▶ _ACTIVITY_
The expected output is exactly the lines below, starting at the line with "in every years" and ending at the line with "The SIPaKMeD Database", both included; no other line belongs in it.

▶ _SUPPLIED DATA_
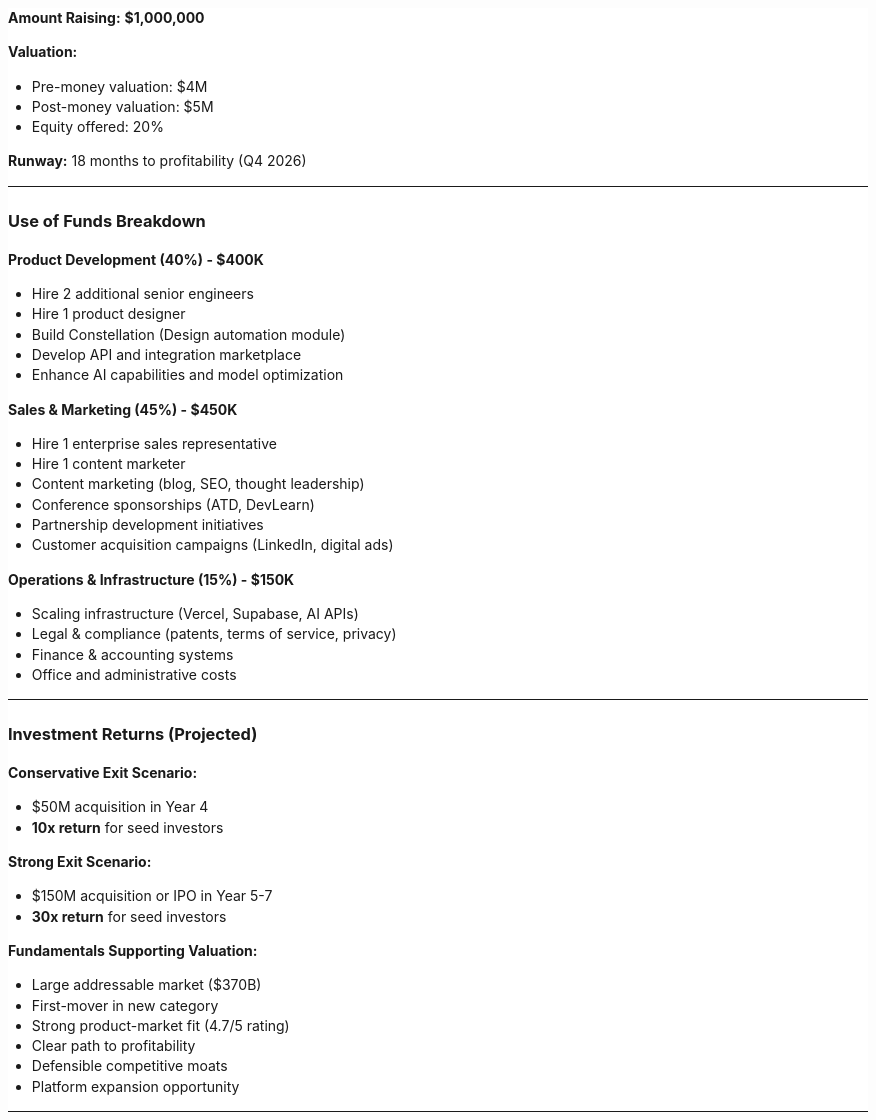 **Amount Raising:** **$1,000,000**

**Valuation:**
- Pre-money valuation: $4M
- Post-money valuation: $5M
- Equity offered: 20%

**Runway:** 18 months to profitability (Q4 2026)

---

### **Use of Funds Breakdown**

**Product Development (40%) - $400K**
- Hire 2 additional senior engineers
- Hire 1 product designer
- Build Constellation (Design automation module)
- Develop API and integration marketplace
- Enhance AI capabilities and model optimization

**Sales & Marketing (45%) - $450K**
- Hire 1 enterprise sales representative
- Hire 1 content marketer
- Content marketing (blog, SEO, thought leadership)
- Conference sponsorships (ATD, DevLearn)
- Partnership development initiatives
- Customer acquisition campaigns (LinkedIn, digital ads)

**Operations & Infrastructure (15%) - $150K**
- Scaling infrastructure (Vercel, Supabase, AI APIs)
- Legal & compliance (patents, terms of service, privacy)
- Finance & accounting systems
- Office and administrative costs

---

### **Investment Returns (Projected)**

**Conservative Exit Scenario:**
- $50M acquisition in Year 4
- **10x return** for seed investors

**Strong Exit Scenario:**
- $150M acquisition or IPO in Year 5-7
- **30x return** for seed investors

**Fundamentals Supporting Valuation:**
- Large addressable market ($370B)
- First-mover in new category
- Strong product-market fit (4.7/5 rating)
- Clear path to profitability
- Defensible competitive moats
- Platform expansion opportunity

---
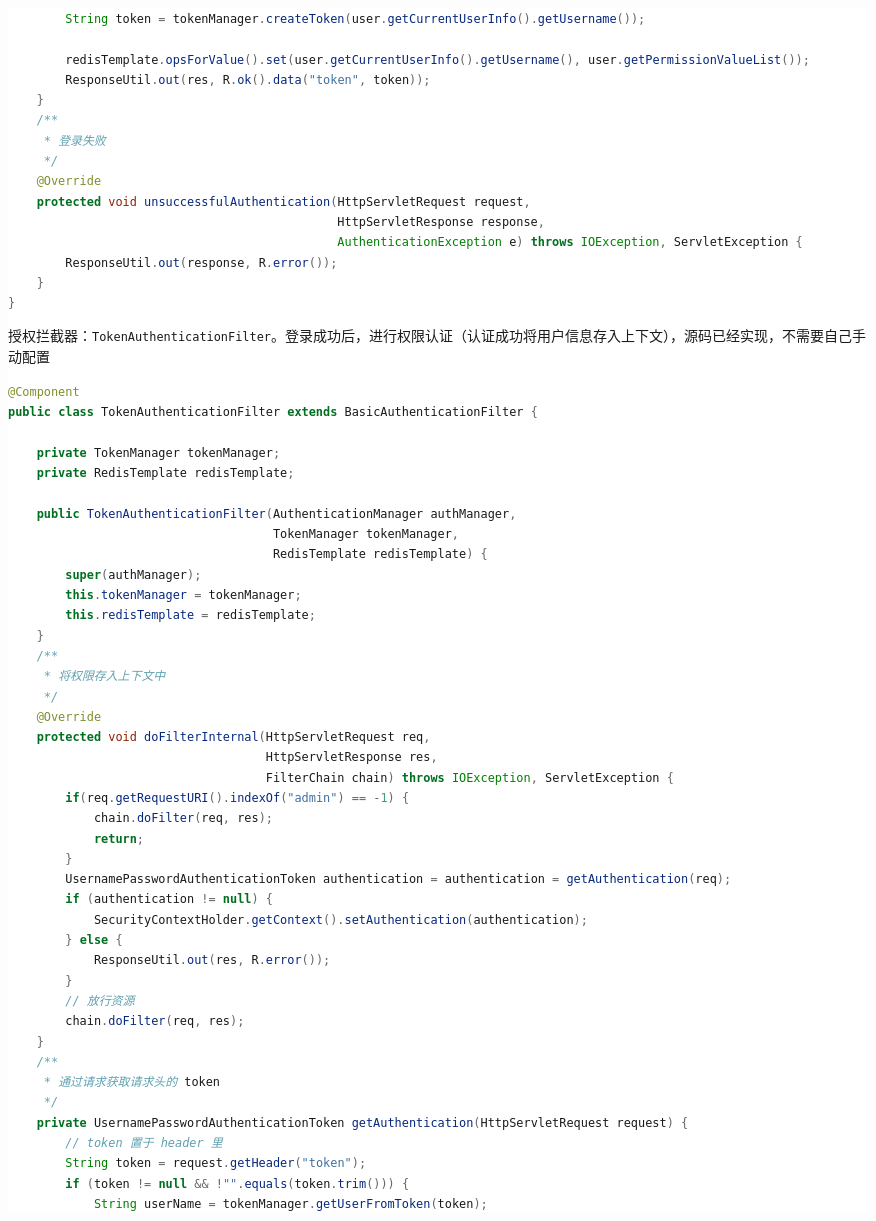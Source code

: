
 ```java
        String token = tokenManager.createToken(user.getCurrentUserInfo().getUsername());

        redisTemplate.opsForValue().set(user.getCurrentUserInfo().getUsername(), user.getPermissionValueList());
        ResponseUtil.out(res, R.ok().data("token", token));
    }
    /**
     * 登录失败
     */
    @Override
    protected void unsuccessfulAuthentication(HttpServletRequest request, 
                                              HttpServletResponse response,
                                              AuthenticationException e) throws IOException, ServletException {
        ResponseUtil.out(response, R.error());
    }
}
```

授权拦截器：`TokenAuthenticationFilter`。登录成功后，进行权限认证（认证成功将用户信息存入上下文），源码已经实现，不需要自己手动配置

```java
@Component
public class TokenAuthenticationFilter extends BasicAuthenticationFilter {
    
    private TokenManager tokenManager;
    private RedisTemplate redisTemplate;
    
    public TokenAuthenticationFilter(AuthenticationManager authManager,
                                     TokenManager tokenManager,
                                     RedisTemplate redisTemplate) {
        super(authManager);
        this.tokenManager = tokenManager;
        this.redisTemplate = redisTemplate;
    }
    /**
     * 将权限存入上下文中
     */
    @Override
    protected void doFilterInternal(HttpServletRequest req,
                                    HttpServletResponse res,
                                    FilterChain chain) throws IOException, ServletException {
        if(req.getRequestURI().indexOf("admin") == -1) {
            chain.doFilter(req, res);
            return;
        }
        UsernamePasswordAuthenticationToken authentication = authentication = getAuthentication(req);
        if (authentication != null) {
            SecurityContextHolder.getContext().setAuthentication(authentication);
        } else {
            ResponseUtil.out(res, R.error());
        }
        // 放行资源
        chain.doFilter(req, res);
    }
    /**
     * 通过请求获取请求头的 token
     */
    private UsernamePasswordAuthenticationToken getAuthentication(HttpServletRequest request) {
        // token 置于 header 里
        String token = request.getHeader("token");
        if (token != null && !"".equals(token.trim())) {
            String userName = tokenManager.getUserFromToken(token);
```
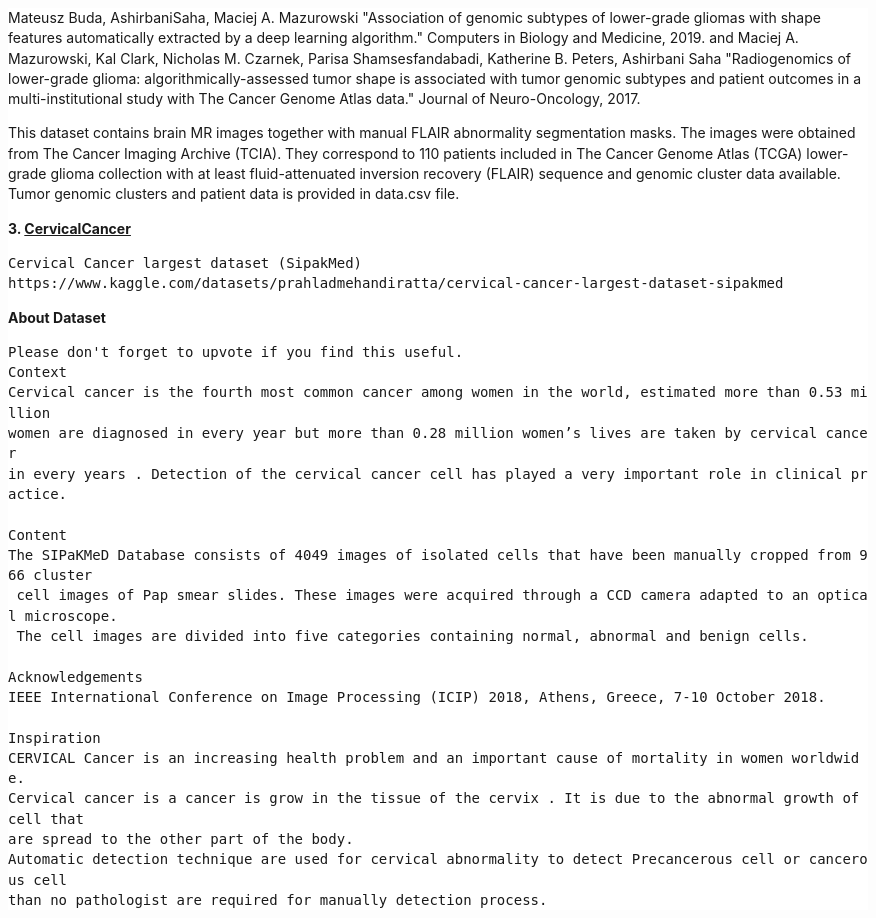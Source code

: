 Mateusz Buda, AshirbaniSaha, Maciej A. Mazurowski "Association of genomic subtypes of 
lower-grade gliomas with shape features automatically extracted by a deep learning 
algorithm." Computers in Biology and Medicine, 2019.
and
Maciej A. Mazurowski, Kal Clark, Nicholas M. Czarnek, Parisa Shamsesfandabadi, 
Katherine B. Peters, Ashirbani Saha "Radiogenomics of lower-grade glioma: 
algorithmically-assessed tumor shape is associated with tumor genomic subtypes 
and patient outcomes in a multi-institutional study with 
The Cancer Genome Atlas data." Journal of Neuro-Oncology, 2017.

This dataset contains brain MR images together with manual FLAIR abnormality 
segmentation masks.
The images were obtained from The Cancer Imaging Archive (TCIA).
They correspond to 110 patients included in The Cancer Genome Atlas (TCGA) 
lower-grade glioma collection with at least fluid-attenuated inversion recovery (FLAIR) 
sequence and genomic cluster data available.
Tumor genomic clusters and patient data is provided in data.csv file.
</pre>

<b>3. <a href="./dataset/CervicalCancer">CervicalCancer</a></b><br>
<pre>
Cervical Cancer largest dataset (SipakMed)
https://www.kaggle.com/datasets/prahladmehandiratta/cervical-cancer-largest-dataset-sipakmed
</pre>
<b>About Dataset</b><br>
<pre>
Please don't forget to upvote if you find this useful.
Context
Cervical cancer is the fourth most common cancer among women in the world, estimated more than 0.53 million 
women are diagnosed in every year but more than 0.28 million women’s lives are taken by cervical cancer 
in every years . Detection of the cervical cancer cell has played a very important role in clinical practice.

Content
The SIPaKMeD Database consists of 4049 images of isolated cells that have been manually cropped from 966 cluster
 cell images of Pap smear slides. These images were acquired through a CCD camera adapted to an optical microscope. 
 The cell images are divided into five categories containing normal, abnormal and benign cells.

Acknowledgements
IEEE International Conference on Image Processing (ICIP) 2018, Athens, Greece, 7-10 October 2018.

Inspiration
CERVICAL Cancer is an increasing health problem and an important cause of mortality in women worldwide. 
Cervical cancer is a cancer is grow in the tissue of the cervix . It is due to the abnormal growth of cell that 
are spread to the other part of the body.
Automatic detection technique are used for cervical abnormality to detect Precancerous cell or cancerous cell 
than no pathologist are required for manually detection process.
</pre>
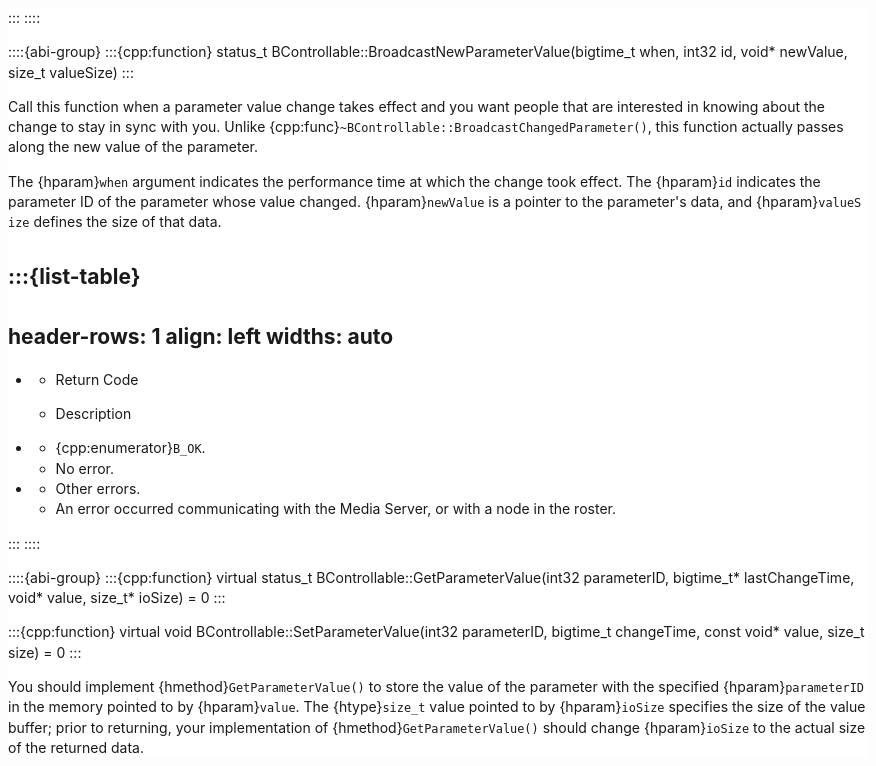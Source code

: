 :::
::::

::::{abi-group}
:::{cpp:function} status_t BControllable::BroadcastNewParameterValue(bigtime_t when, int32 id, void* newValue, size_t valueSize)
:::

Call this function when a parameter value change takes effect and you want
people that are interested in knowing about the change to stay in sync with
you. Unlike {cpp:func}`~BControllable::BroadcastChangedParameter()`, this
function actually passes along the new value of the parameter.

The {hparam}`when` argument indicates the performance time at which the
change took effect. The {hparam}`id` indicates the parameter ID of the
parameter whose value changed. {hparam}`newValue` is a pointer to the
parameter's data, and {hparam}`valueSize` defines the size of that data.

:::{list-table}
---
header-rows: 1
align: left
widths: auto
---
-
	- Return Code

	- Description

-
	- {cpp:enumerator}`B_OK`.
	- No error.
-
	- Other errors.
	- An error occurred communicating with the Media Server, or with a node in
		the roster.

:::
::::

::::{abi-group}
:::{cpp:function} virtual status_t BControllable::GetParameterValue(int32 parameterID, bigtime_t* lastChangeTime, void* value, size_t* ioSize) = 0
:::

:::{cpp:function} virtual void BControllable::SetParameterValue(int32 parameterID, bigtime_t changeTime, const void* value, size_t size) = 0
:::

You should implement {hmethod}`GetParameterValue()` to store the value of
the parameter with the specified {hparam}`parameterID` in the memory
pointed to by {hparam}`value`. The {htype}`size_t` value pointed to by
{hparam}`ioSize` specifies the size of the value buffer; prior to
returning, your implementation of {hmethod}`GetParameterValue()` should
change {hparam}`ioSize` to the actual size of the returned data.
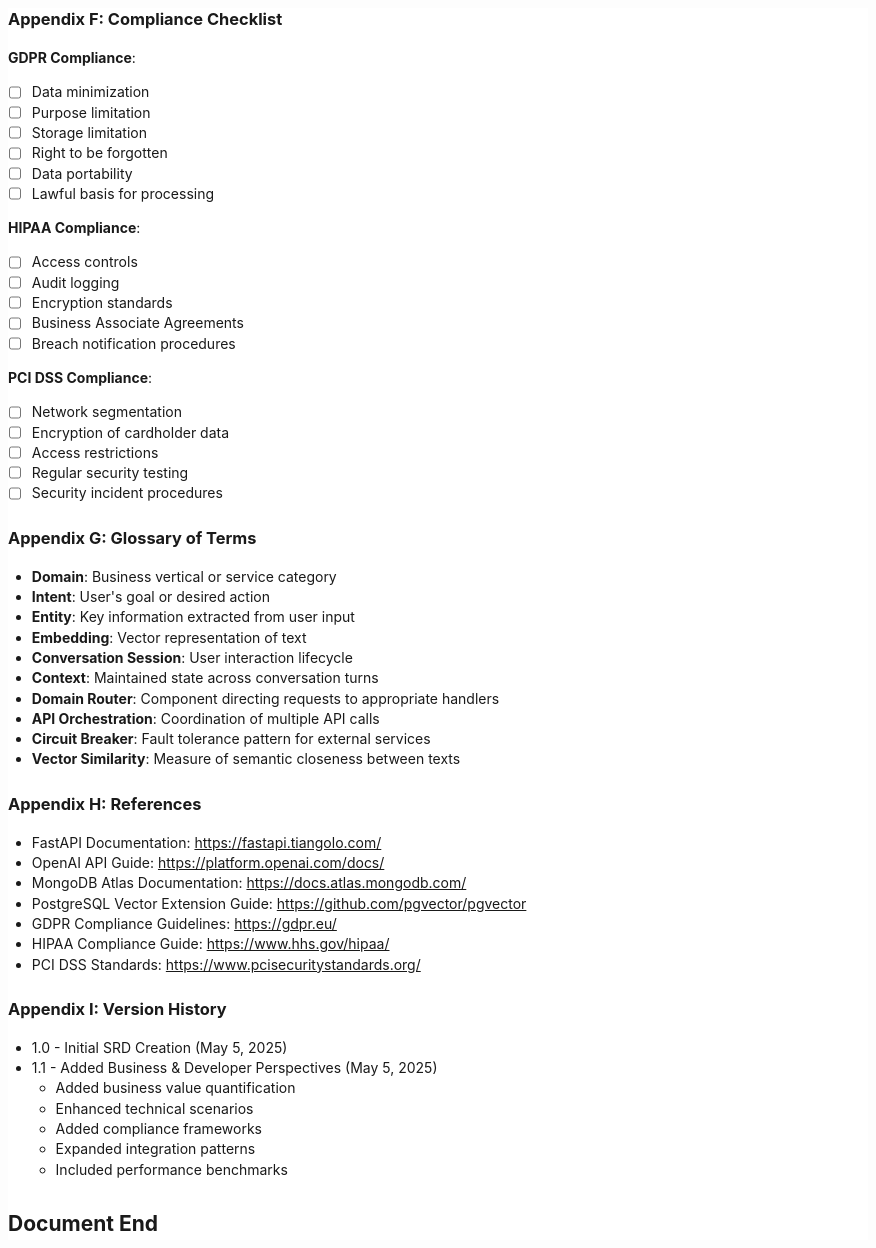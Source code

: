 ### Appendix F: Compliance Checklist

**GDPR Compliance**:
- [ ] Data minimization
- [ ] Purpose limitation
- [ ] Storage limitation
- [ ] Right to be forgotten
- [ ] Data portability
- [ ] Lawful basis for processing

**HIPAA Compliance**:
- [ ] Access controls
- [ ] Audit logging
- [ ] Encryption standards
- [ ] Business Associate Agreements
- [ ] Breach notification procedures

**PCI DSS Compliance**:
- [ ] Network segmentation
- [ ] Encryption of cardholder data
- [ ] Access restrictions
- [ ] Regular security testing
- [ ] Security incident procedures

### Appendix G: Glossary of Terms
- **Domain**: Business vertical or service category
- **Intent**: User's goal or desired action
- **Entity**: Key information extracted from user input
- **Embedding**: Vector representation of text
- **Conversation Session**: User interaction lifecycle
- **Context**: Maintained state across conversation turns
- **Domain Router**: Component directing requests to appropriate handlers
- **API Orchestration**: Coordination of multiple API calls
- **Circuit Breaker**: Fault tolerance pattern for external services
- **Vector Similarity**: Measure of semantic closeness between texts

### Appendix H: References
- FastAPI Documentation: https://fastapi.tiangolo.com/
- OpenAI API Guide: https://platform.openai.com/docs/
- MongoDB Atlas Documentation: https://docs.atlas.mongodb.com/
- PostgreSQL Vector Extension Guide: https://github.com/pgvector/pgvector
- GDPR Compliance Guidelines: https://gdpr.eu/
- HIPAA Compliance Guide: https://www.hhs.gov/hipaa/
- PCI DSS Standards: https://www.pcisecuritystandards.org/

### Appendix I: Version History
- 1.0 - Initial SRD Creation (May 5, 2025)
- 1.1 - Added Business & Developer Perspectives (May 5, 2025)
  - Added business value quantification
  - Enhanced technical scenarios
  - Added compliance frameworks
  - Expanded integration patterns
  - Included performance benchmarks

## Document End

▶ _TASK SOLUTION_
in every years . Detection of the cervical cancer cell has played a very important role in clinical practice.

Content
The SIPaKMeD Database consists of 4049 images of isolated cells that have been manually cropped from 966 cluster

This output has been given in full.